Jacques Brel chronology
| Jacques Brel et ses chansons (1954) | Quand on n'a que l'amour (1957) | Au printemps (1958) |

Singles from Quand on n'a que l'amour
- "Les Pieds dans le ruisseau" Released: 1955; "Qu'avons-nous fait bonnes gens? / Les Pieds dans le ruisseau" Released: 1956; "Quand on n'a Que l'Amour / Les Blés / Saint-Pierre" Released: 1956; "L'Air de la bêtise / Pardons / Heureux / La Bourrée du célibataire" Released: 1958;

= Quand on n'a que l'amour =

Quand on n'a que l'amour (When love is all you have) is the second studio album by Jacques Brel. Also known as Jacques Brel 2, the original album was released in April 1957 by Philips (N76.085R). The album was reissued on 23 September 2003 under the title Quand on n'a que l'amour as part of the 16-CD box set Boîte à bonbons by Barclay (980 816-4).
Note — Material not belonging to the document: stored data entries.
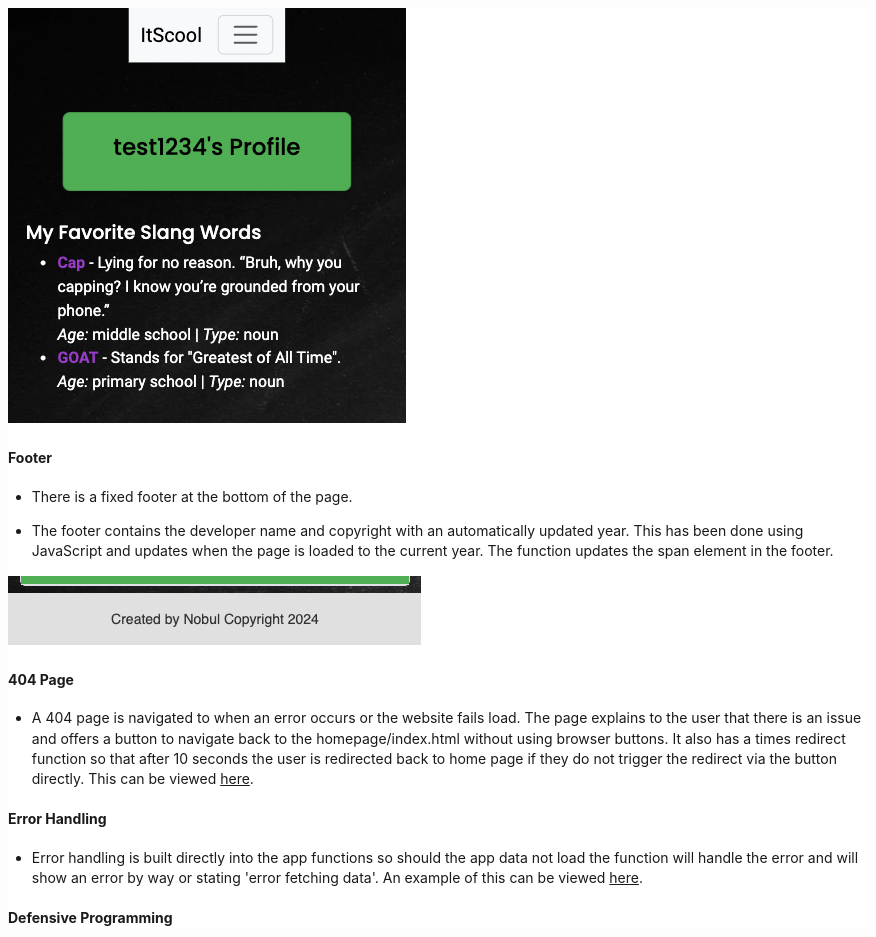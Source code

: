 ![screenshot](documents/readme/favourite_list.png)
   
   #### Footer

   * There is a fixed footer at the bottom of the page.<br> 

   * The footer contains the developer name and copyright with an automatically updated year. This has been done using JavaScript and updates when the page is loaded to the current year. The function updates the span element in the footer.<br>

![screenshot](documents/readme/footer.png)

   #### 404 Page

   * A 404 page is navigated to when an error occurs or the website fails load. The page explains to the user that there is an issue and offers a button to navigate back to the homepage/index.html without using browser buttons. It also has a times redirect function so that after 10 seconds the user is redirected back to home page if they do not trigger the redirect via the button directly. This can be viewed [here](documents/readme/404.png).<br>

   #### Error Handling

   * Error handling is built directly into the app functions so should the app data not load the function will handle the error and will show an error by way or stating 'error fetching data'. An example of this can be viewed [here](documents/readme/error_handling.png).<br>

   #### Defensive Programming
   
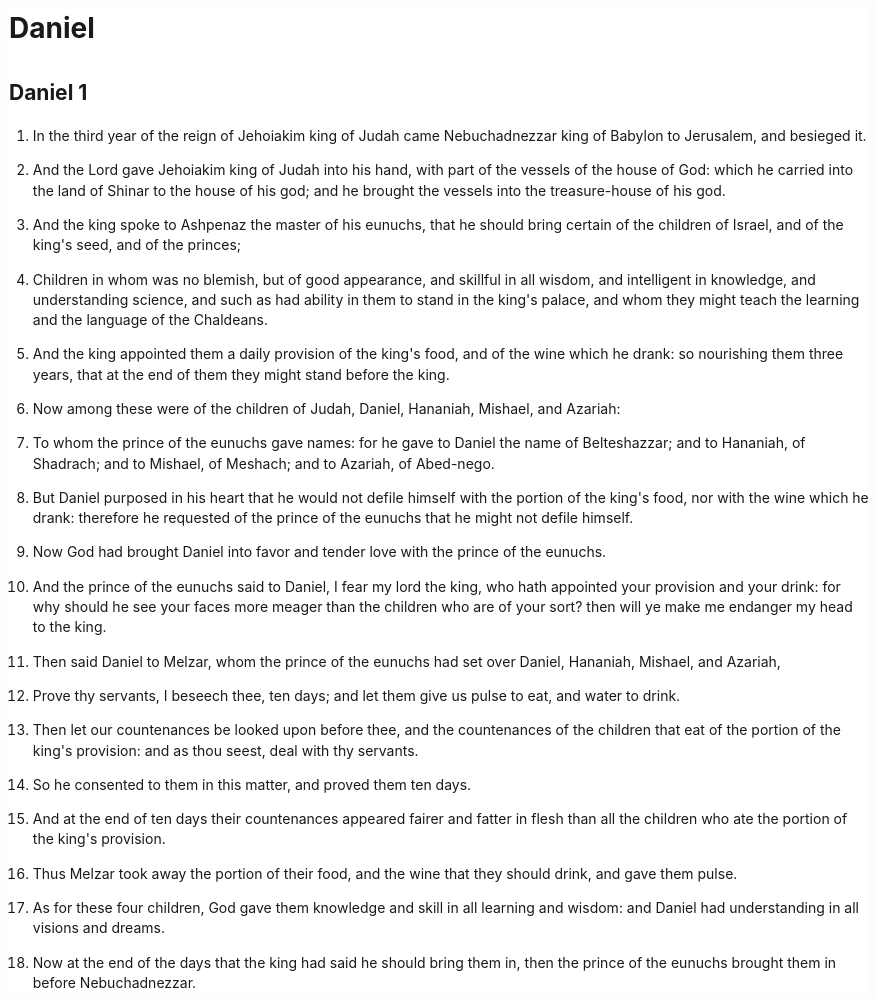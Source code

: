 # Daniel

## Daniel 1

1. In the third year of the reign of Jehoiakim king of Judah came Nebuchadnezzar king of Babylon to Jerusalem, and besieged it.

2. And the Lord gave Jehoiakim king of Judah into his hand, with part of the vessels of the house of God: which he carried into the land of Shinar to the house of his god; and he brought the vessels into the treasure-house of his god.

3. And the king spoke to Ashpenaz the master of his eunuchs, that he should bring certain of the children of Israel, and of the king's seed, and of the princes;

4. Children in whom was no blemish, but of good appearance, and skillful in all wisdom, and intelligent in knowledge, and understanding science, and such as had ability in them to stand in the king's palace, and whom they might teach the learning and the language of the Chaldeans.

5. And the king appointed them a daily provision of the king's food, and of the wine which he drank: so nourishing them three years, that at the end of them they might stand before the king.

6. Now among these were of the children of Judah, Daniel, Hananiah, Mishael, and Azariah:

7. To whom the prince of the eunuchs gave names: for he gave to Daniel the name of Belteshazzar; and to Hananiah, of Shadrach; and to Mishael, of Meshach; and to Azariah, of Abed-nego.

8. But Daniel purposed in his heart that he would not defile himself with the portion of the king's food, nor with the wine which he drank: therefore he requested of the prince of the eunuchs that he might not defile himself.

9. Now God had brought Daniel into favor and tender love with the prince of the eunuchs.

10. And the prince of the eunuchs said to Daniel, I fear my lord the king, who hath appointed your provision and your drink: for why should he see your faces more meager than the children who are of your sort? then will ye make me endanger my head to the king.

11. Then said Daniel to Melzar, whom the prince of the eunuchs had set over Daniel, Hananiah, Mishael, and Azariah,

12. Prove thy servants, I beseech thee, ten days; and let them give us pulse to eat, and water to drink.

13. Then let our countenances be looked upon before thee, and the countenances of the children that eat of the portion of the king's provision: and as thou seest, deal with thy servants.

14. So he consented to them in this matter, and proved them ten days.

15. And at the end of ten days their countenances appeared fairer and fatter in flesh than all the children who ate the portion of the king's provision.

16. Thus Melzar took away the portion of their food, and the wine that they should drink, and gave them pulse.

17. As for these four children, God gave them knowledge and skill in all learning and wisdom: and Daniel had understanding in all visions and dreams.

18. Now at the end of the days that the king had said he should bring them in, then the prince of the eunuchs brought them in before Nebuchadnezzar.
The title song "Quand on n'a que l'amour" has been covered by Dalida, Céline Dion, Lara Fabian, Patricia Kaas, and Latifa, among others.

== Track listing ==

| Track | Title | Translation | Composer | Recorded |
|---|---|---|---|---|
| 1 | "Quand on n'a que l'amour" | When we only have love | Jacques Brel | 1956-09-18 |
| 2 | "Qu'avons-nous fait, bonnes gens" | What have we done, good people | Jacques Brel | 1955-03-11 |
| 3 | "Les Pieds dans le ruisseau" | Standing in the stream | Jacques Brel | 1955-03-17 |
| 4 | "Pardons" | Pardons | Jacques Brel, Jacques Vigouroux | 1957-03-22 |
| 5 | "La Bourrée du célibataire" | The bachelor's dance | Jacques Brel | 1957-03-22 |
| 6 | "L'Air de la bêtise" | The Air of stupidity | Jacques Brel | 1957-03-22 |
| 7 | "Saint-Pierre" | Saint Peter | Jacques Brel | 1956-09-19 |
| 8 | "J'en appelle" | I appeal | Jacques Brel | 1957-03-22 |
| 9 | "Heureux" | Happy | Jacques Brel | 1957-03-22 |
| 10 | "Les Blés" | Wheat | Jacques Brel | 1956-09-19 |
| 11 | "Quand on n'a que l'amour" | When we only have love | Jacques Brel | 1960-01-25 |

- Tracks 1–10 constituted the original 1957 album, recorded at the Théâtre de l'Apollo, Paris.
- Track 11 was added when it was reissued as part of the 16-CD box set Boîte à bonbons.

== Credits ==

- Jacques Brel – composer, vocals
- André Popp – orchestra conductor (tracks 1, 4–10)
- Michel Legrand – orchestra conductor (tracks 2–3)
- François Rauber – orchestra conductor (track 11)
- A. Vénéroni – artwork

===Certifications===

| Region | Certification | Certified units/sales |
| Belgium (BRMA) | Gold | 25,000^{*} |
^{*} Sales figures based on certification alone.